Support from Congress, Consumer Groups
 

On September 13, 2007, the House of Representatives Chairman of the Committee on Energy and Commerce, John D. Dingell (MI), and Bart Stupak (MI), Chairman of the Subcommittee on Oversight and Investigations, demanded that Target Corporation and Giant Food respond to concerns about the public health risks posed by meat treated with carbon monoxide.

On September 5, 2007, Food and Water Watch wrote Giant and Laura’s Lean Beef Company urging them to stop treating case-ready meats with carbon monoxide.

On July 27, 2007, the House Energy and Commerce Committee and the Subcommittee on Oversight and Investigations sent a letter asking several important questions to FDA Commissioner Andrew C. von Eschenbach, M.D. requesting that the agency clarify its decision-making process in considering carbon monoxide containing packaging as “Generally Recognized as Safe.”

On July 25, 2007, Food and Water Watch issued a news release about Congress' effort to address CO meat.

On July 19, 2007, U.S. House Representative Bart Stupak (MI) introduced legislation that would require that CO meat is labeled as such. Reps. Edward J. Markey (MA) and Rosa DeLauro (CT) joined as original co-sponsors of the bill.

On July 16, 2007, Safeway responded to the inquiry from the House Energy and Commerce Committee.

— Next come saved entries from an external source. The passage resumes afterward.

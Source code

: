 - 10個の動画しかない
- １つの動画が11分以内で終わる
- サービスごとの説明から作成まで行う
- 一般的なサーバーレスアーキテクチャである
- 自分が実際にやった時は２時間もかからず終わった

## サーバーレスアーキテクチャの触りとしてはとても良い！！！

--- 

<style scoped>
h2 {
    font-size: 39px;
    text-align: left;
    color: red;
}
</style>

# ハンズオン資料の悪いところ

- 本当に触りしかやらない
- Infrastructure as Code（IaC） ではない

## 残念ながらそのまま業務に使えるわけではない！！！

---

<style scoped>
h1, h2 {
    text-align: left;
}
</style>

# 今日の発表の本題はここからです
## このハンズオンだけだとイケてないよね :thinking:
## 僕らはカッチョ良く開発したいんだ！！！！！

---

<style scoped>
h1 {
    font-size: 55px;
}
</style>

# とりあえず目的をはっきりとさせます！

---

The supermarket chain has “elected to discontinue” the sale of carbon-monoxide treated meats.

On June 26, 2007, the House of Representatives Chairman of the Committee on Energy and Commerce, John D. Dingell (MI), and Bart Stupak (MI), Chairman of the Subcommittee on Oversight and Investigations, demanded that Safeway Stores and three major meat packaging companies respond to concerns about the public health risks posed by meat treated with carbon monoxide.

On January 18, 2007, the Consumer Federation of America, Consumers Union Food & Water Watch, Government Accountability Project National Consumers League and Safe Tables Our Priority wrote to Congress urging the ban of the use of Carbon Monoxide in modified atmosphere packaging.

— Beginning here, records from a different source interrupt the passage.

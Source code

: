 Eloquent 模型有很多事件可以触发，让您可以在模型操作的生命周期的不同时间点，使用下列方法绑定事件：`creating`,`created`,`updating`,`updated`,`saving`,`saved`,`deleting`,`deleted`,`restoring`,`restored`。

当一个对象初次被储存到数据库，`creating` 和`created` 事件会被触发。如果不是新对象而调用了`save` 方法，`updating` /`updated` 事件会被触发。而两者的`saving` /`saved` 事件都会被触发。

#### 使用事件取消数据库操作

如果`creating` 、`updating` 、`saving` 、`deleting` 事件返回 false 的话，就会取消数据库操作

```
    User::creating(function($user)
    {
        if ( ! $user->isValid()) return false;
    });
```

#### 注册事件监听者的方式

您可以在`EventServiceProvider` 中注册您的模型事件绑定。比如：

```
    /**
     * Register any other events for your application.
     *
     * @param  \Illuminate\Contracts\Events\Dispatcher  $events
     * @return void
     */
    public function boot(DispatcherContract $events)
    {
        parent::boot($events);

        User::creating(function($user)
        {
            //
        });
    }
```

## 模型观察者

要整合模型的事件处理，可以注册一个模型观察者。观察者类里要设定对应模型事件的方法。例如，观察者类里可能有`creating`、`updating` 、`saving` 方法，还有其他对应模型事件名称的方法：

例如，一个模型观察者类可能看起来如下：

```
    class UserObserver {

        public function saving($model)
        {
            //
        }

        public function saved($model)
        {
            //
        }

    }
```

On September 25, 2006, the Consumer Federation of America released a study showing that three out of four consumers were either very concerned or somewhat concerned about the practice of adding carbon monoxide (CO) to meat to make the meat appear bright red for up to several weeks longer than untreated meat.

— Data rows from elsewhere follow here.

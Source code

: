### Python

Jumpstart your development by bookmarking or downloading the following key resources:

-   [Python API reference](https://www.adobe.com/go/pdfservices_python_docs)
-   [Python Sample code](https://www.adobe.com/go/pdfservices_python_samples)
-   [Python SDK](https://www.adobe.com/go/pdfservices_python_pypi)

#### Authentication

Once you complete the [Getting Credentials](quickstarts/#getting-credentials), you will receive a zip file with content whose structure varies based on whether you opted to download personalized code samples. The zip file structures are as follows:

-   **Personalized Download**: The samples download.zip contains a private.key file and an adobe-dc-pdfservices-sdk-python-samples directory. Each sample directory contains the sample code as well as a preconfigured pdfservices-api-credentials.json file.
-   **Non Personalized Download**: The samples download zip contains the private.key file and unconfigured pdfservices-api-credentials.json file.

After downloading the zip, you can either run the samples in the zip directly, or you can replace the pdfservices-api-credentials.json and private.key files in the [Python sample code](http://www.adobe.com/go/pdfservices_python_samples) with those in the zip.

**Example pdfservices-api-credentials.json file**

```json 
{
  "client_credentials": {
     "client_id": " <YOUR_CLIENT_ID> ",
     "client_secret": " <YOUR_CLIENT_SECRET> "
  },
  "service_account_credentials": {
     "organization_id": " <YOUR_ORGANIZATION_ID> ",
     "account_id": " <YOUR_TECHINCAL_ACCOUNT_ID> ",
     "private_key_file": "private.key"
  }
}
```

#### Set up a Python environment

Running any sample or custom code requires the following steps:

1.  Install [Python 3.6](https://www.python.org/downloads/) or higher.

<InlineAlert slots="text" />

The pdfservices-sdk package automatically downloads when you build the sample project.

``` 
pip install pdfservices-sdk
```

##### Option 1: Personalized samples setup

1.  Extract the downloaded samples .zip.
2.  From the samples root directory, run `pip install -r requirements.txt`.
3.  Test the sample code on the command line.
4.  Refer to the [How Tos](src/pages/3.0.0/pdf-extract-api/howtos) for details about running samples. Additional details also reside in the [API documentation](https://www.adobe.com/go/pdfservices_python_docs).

Several members of Congress have written to the FDA in dismay about the FDA’s acceptance of the use of carbon monoxide in fresh meat packaging.

In addition, the Consumer Federation of America (CFA), an association of 300 consumer groups representing 50 million Americans, Safe Tables Our Priority (STOP), a non-profit watchdog group, and Food & Water Watch, a non-profit organization dedicated to food and water safety, have also written to the FDA asking the agency to ban this practice. Recently, CFA and STOP wrote to the Chicago City Council in support of a proposed ordinance banning the sale of carbon monoxide-treated case ready meat within city limits.